• _YOUR INSTRUCTIONS_
Quote the entries word for word. Omit the pictures.

• _DATASET EXTRACT_
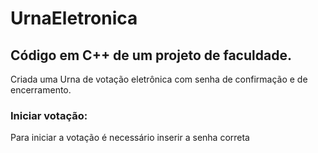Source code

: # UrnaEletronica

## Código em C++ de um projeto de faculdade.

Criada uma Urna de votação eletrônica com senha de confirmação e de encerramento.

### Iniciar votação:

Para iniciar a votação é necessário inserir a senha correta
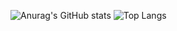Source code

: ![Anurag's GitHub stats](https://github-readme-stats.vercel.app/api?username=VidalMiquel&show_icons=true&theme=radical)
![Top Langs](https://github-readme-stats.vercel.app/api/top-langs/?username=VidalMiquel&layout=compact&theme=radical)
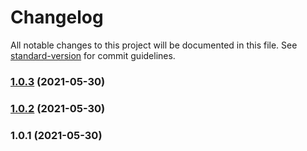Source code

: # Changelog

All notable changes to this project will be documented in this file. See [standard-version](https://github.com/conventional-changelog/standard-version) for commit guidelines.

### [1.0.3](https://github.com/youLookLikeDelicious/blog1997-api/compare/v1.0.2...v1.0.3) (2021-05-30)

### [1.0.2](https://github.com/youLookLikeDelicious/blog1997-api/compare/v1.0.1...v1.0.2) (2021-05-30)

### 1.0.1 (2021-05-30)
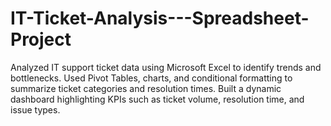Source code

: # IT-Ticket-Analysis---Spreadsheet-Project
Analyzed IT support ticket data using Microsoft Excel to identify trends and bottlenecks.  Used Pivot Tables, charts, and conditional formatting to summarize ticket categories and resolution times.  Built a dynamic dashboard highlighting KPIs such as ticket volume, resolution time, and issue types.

• _WRITTEN REPLY_
Source code

: # UrnaEletronica

## Código em C++ de um projeto de faculdade.

Criada uma Urna de votação eletrônica com senha de confirmação e de encerramento.

### Iniciar votação:

Para iniciar a votação é necessário inserir a senha correta
Source code

: ![Anurag's GitHub stats](https://github-readme-stats.vercel.app/api?username=VidalMiquel&show_icons=true&theme=radical)
![Top Langs](https://github-readme-stats.vercel.app/api/top-langs/?username=VidalMiquel&layout=compact&theme=radical)
Source code

: # Changelog

All notable changes to this project will be documented in this file. See [standard-version](https://github.com/conventional-changelog/standard-version) for commit guidelines.

### [1.0.3](https://github.com/youLookLikeDelicious/blog1997-api/compare/v1.0.2...v1.0.3) (2021-05-30)

### [1.0.2](https://github.com/youLookLikeDelicious/blog1997-api/compare/v1.0.1...v1.0.2) (2021-05-30)

### 1.0.1 (2021-05-30)
Source code

: # IT-Ticket-Analysis---Spreadsheet-Project
Analyzed IT support ticket data using Microsoft Excel to identify trends and bottlenecks.  Used Pivot Tables, charts, and conditional formatting to summarize ticket categories and resolution times.  Built a dynamic dashboard highlighting KPIs such as ticket volume, resolution time, and issue types.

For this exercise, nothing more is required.